Work order
The line holding "to defaultny typ" is the last one to output; start at the first line of the data, keep every line in between exactly, and leave out pictures.

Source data
=== Begin Enclosure ===
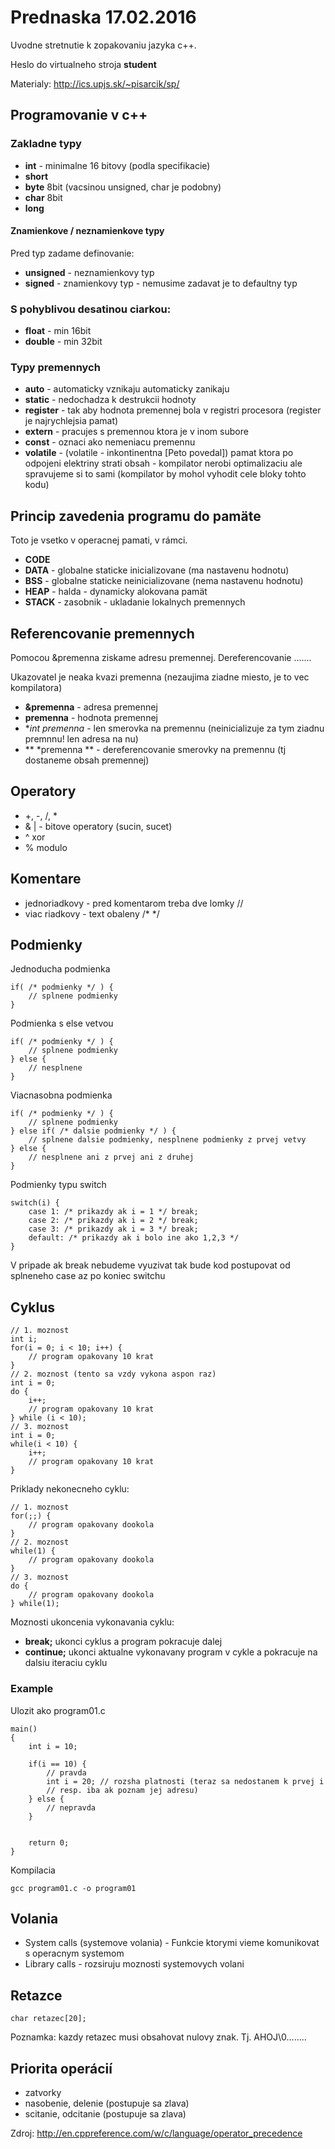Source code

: # Prednaska 17.02.2016

Uvodne stretnutie k zopakovaniu jazyka c++.

Heslo do virtualneho stroja **student**

Materialy: http://ics.upjs.sk/~pisarcik/sp/

## Programovanie v c++

### Zakladne typy

* **int** - minimalne 16 bitovy (podla specifikacie)
* **short**
* **byte** 8bit (vacsinou unsigned, char je podobny)
* **char** 8bit
* **long**

#### Znamienkove / neznamienkove typy

Pred typ zadame definovanie:

* **unsigned** - neznamienkovy typ
* **signed** - znamienkovy typ - nemusime zadavat je to defaultny typ

### S pohyblivou desatinou ciarkou:

* **float** - min 16bit
* **double** - min 32bit

### Typy premennych

* **auto** - automaticky vznikaju automaticky zanikaju
* **static** - nedochadza k destrukcii hodnoty
* **register** - tak aby hodnota premennej bola v registri procesora (register je najrychlejsia pamat)
* **extern** - pracujes s premennou ktora je v inom subore
* **const** - oznaci ako nemeniacu premennu
* **volatile** - (volatile - inkontinentna [Peto povedal]) pamat ktora po odpojeni elektriny strati obsah - kompilator nerobi optimalizaciu ale spravujeme si to sami (kompilator by mohol vyhodit cele bloky tohto kodu)

## Princip zavedenia programu do pamäte

Toto je vsetko v operacnej pamati, v rámci.

* **CODE**
* **DATA** - globalne staticke inicializovane (ma nastavenu hodnotu)
* **BSS** - globalne staticke neinicializovane (nema nastavenu hodnotu)
* **HEAP** - halda - dynamicky alokovana pamät
* **STACK** - zasobnik - ukladanie lokalnych premennych

## Referencovanie premennych

Pomocou &premenna ziskame adresu premennej. 
Dereferencovanie .......

Ukazovatel je neaka kvazi premenna (nezaujima ziadne miesto, je to vec kompilatora)

* **&premenna** - adresa premennej
* **premenna** - hodnota premennej
* **int *premenna** - len smerovka na premennu (neinicializuje za tym ziadnu premnnu! len adresa na nu)
* ** *premenna ** - dereferencovanie smerovky na premennu (tj dostaneme obsah premennej)

## Operatory

* +, -, /, *
* & | - bitove operatory (sucin, sucet)
* ^ xor
* % modulo

## Komentare

* jednoriadkovy - pred komentarom treba dve lomky //
* viac riadkovy - text obaleny /* */

## Podmienky

Jednoducha podmienka

	if( /* podmienky */ ) {
		// splnene podmienky
	}

Podmienka s else vetvou

	if( /* podmienky */ ) {
		// splnene podmienky
	} else {
		// nesplnene
	}

Viacnasobna podmienka

	if( /* podmienky */ ) {
		// splnene podmienky
	} else if( /* dalsie podmienky */ ) {
		// splnene dalsie podmienky, nesplnene podmienky z prvej vetvy
	} else {
		// nesplnene ani z prvej ani z druhej
	}
	
Podmienky typu switch

	switch(i) {
		case 1: /* prikazdy ak i = 1 */ break;
		case 2: /* prikazdy ak i = 2 */ break;
		case 3: /* prikazdy ak i = 3 */ break;
		default: /* prikazdy ak i bolo ine ako 1,2,3 */
	}
	
V pripade ak break nebudeme vyuzivat tak bude kod postupovat od splneneho case az po koniec switchu
	
## Cyklus

	// 1. moznost
	int i;
	for(i = 0; i < 10; i++) {
		// program opakovany 10 krat
	}
	// 2. moznost (tento sa vzdy vykona aspon raz)
	int i = 0;
	do {
		i++;
		// program opakovany 10 krat
	} while (i < 10);
	// 3. moznost
	int i = 0;
	while(i < 10) {
		i++;
		// program opakovany 10 krat
	}
	
Priklady nekonecneho cyklu:

	// 1. moznost
	for(;;) {
		// program opakovany dookola
	}
	// 2. moznost
	while(1) {
		// program opakovany dookola
	}
	// 3. moznost
	do {
		// program opakovany dookola
	} while(1);

Moznosti ukoncenia vykonavania cyklu:

* **break;** ukonci cyklus a program pokracuje dalej
* **continue;** ukonci aktualne vykonavany program v cykle a pokracuje na dalsiu iteraciu cyklu

### Example

Ulozit ako program01.c

	main()
	{
		int i = 10;
		
		if(i == 10) {
			// pravda
			int i = 20; // rozsha platnosti (teraz sa nedostanem k prvej i
			// resp. iba ak poznam jej adresu)
		} else {
			// nepravda
		}
		
		
		return 0;
	}
	
Kompilacia

	gcc program01.c -o program01


## Volania

* System calls (systemove volania) - Funkcie ktorymi vieme komunikovat s operacnym systemom
* Library calls - rozsiruju moznosti systemovych volani

## Retazce

	char retazec[20];
	
Poznamka: kazdy retazec musi obsahovat nulovy znak. Tj. AHOJ\0........

## Priorita operácií

* zatvorky
* nasobenie, delenie (postupuje sa zlava)
* scitanie, odcitanie (postupuje sa zlava)

Zdroj: http://en.cppreference.com/w/c/language/operator_precedence

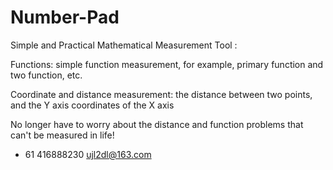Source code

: # Number-Pad

Simple and Practical Mathematical Measurement Tool :

Functions: simple function measurement, for example, primary function and two function, etc.

Coordinate and distance measurement: the distance between two points, and the Y axis coordinates of the X axis

No longer have to worry about the distance and function problems that can't be measured in life!
+ 61 416888230 ujl2dl@163.com
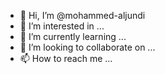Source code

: - 👋 Hi, I’m @mohammed-aljundi
- 👀 I’m interested in ...
- 🌱 I’m currently learning ...
- 💞️ I’m looking to collaborate on ...
- 📫 How to reach me ...

<!---
mohammed-aljundi/mohammed-aljundi is a ✨ special ✨ repository because its `README.md` (this file) appears on your GitHub profile.
You can click the Preview link to take a look at your changes.
--->
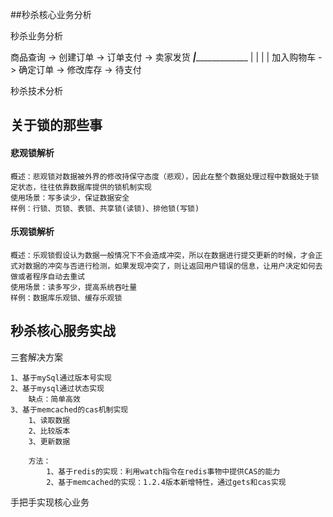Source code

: ##秒杀核心业务分析

秒杀业务分析

商品查询  ->  创建订单  ->  订单支付  ->  卖家发货
   _____________|__________________________
   |             |            |            |
加入购物车  ->  确定订单  ->  修改库存  ->  待支付

秒杀技术分析

## 关于锁的那些事

#### 悲观锁解析

    概述：悲观锁对数据被外界的修改持保守态度（悲观），因此在整个数据处理过程中数据处于锁定状态，往往依靠数据库提供的锁机制实现
    使用场景：写多读少，保证数据安全
    样例：行锁、页锁、表锁、共享锁(读锁)、排他锁(写锁)

#### 乐观锁解析

    概述：乐观锁假设认为数据一般情况下不会造成冲突，所以在数据进行提交更新的时候，才会正式对数据的冲突与否进行检测，如果发现冲突了，则让返回用户错误的信息，让用户决定如何去做或者程序自动去重试
    使用场景：读多写少，提高系统吞吐量
    样例：数据库乐观锁、缓存乐观锁
    
## 秒杀核心服务实战

三套解决方案

    1、基于mySql通过版本号实现
    2、基于mysql通过状态实现
        缺点：简单高效
    3、基于memcached的cas机制实现
        1、读取数据
        2、比较版本
        3、更新数据
        
        方法：
            1、基于redis的实现：利用watch指令在redis事物中提供CAS的能力
            2、基于memcached的实现：1.2.4版本新增特性，通过gets和cas实现

手把手实现核心业务
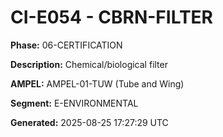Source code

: # CI-E054 - CBRN-FILTER

**Phase:** 06-CERTIFICATION

**Description:** Chemical/biological filter

**AMPEL:** AMPEL-01-TUW (Tube and Wing)

**Segment:** E-ENVIRONMENTAL

**Generated:** 2025-08-25 17:27:29 UTC
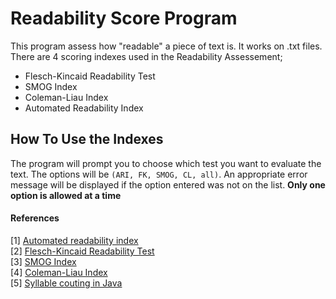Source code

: # Readability Score Program

This program assess how "readable" a piece of text is. It works on .txt files. There are 4 scoring indexes used in the Readability Assessement; 
* Flesch-Kincaid Readability Test
* SMOG Index
* Coleman-Liau Index
* Automated Readability Index

## How To Use the Indexes
The program will prompt you to choose which test you want to evaluate the text. The options will be `(ARI, FK, SMOG, CL, all)`. An appropriate error message will be displayed if the option entered was not on the list. **Only one option is allowed at a time**

#### References
[1] [Automated readability index](https://en.wikipedia.org/wiki/Automated_readability_index)  
[2] [Flesch-Kincaid Readability Test](https://en.wikipedia.org/wiki/Flesch%E2%80%93Kincaid_readability_tests)  
[3] [SMOG Index](https://en.wikipedia.org/wiki/SMOG)  
[4] [Coleman-Liau Index](https://en.wikipedia.org/wiki/Coleman%E2%80%93Liau_index)  
[5] [Syllable couting in Java](https://stackoverflow.com/a/46879336)
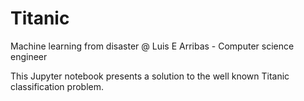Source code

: # Titanic
Machine learning from disaster
@ Luis E Arribas - Computer science engineer

This Jupyter notebook presents a solution to the well known Titanic classification problem. 
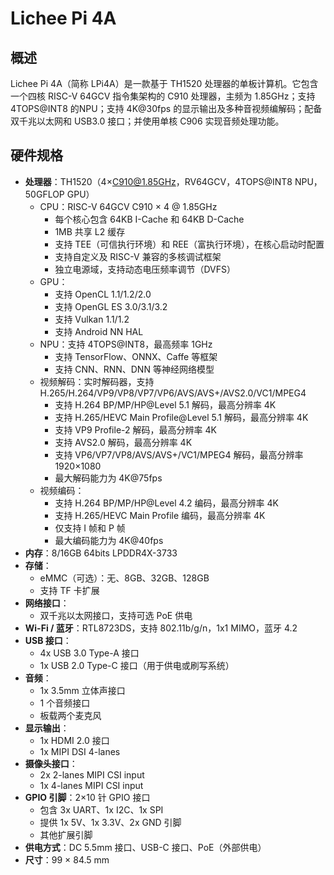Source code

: # Lichee Pi 4A

## 概述

Lichee Pi 4A（简称 LPi4A）是一款基于 TH1520 处理器的单板计算机。它包含一个四核 RISC-V 64GCV 指令集架构的 C910 处理器，主频为 1.85GHz；支持 4TOPS@INT8 的NPU；支持 4K@30fps 的显示输出及多种音视频编解码；配备双千兆以太网和 USB3.0 接口；并使用单核 C906 实现音频处理功能。

## 硬件规格
- **处理器**：TH1520（4×C910@1.85GHz，RV64GCV，4TOPS@INT8 NPU，50GFLOP GPU）
  - CPU：RISC-V 64GCV C910 × 4 @ 1.85GHz
    - 每个核心包含 64KB I-Cache 和 64KB D-Cache
    - 1MB 共享 L2 缓存
    - 支持 TEE（可信执行环境）和 REE（富执行环境），在核心启动时配置
    - 支持自定义及 RISC-V 兼容的多核调试框架
    - 独立电源域，支持动态电压频率调节（DVFS）
  - GPU：
    - 支持 OpenCL 1.1/1.2/2.0
    - 支持 OpenGL ES 3.0/3.1/3.2
    - 支持 Vulkan 1.1/1.2
    - 支持 Android NN HAL
  - NPU：支持 4TOPS@INT8，最高频率 1GHz
    - 支持 TensorFlow、ONNX、Caffe 等框架
    - 支持 CNN、RNN、DNN 等神经网络模型
  - 视频解码：实时解码器，支持 H.265/H.264/VP9/VP8/VP7/VP6/AVS/AVS+/AVS2.0/VC1/MPEG4
    - 支持 H.264 BP/MP/HP@Level 5.1 解码，最高分辨率 4K
    - 支持 H.265/HEVC Main Profile@Level 5.1 解码，最高分辨率 4K
    - 支持 VP9 Profile-2 解码，最高分辨率 4K
    - 支持 AVS2.0 解码，最高分辨率 4K
    - 支持 VP6/VP7/VP8/AVS/AVS+/VC1/MPEG4 解码，最高分辨率 1920×1080
    - 最大解码能力为 4K@75fps
  - 视频编码：
    - 支持 H.264 BP/MP/HP@Level 4.2 编码，最高分辨率 4K
    - 支持 H.265/HEVC Main Profile 编码，最高分辨率 4K
    - 仅支持 I 帧和 P 帧
    - 最大编码能力为 4K@40fps
- **内存**：8/16GB 64bits LPDDR4X-3733
- **存储**：
  - eMMC（可选）：无、8GB、32GB、128GB
  - 支持 TF 卡扩展
- **网络接口**：
  - 双千兆以太网接口，支持可选 PoE 供电
- **Wi-Fi / 蓝牙**：RTL8723DS，支持 802.11b/g/n，1x1 MIMO，蓝牙 4.2
- **USB 接口**：
  - 4x USB 3.0 Type-A 接口
  - 1x USB 2.0 Type-C 接口（用于供电或刷写系统）
- **音频**：
  - 1x 3.5mm 立体声接口
  - 1 个音频接口
  - 板载两个麦克风
- **显示输出**：
  - 1x HDMI 2.0 接口
  - 1x MIPI DSI 4-lanes
- **摄像头接口**：
  - 2x 2-lanes MIPI CSI input
  - 1x 4-lanes MIPI CSI input
- **GPIO 引脚**：2×10 针 GPIO 接口
  - 包含 3x UART、1x I2C、1x SPI
  - 提供 1x 5V、1x 3.3V、2x GND 引脚
  - 其他扩展引脚
- **供电方式**：DC 5.5mm 接口、USB-C 接口、PoE（外部供电）
- **尺寸**：99 × 84.5 mm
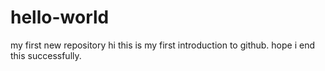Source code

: # hello-world
my first new repository
hi
this is my first introduction to github.
hope i end this successfully.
=== End Enclosure ===
Completed exercise
Source code

: # Prednaska 17.02.2016

Uvodne stretnutie k zopakovaniu jazyka c++.

Heslo do virtualneho stroja **student**

Materialy: http://ics.upjs.sk/~pisarcik/sp/

## Programovanie v c++

### Zakladne typy

* **int** - minimalne 16 bitovy (podla specifikacie)
* **short**
* **byte** 8bit (vacsinou unsigned, char je podobny)
* **char** 8bit
* **long**

#### Znamienkove / neznamienkove typy

Pred typ zadame definovanie:

* **unsigned** - neznamienkovy typ
* **signed** - znamienkovy typ - nemusime zadavat je to defaultny typ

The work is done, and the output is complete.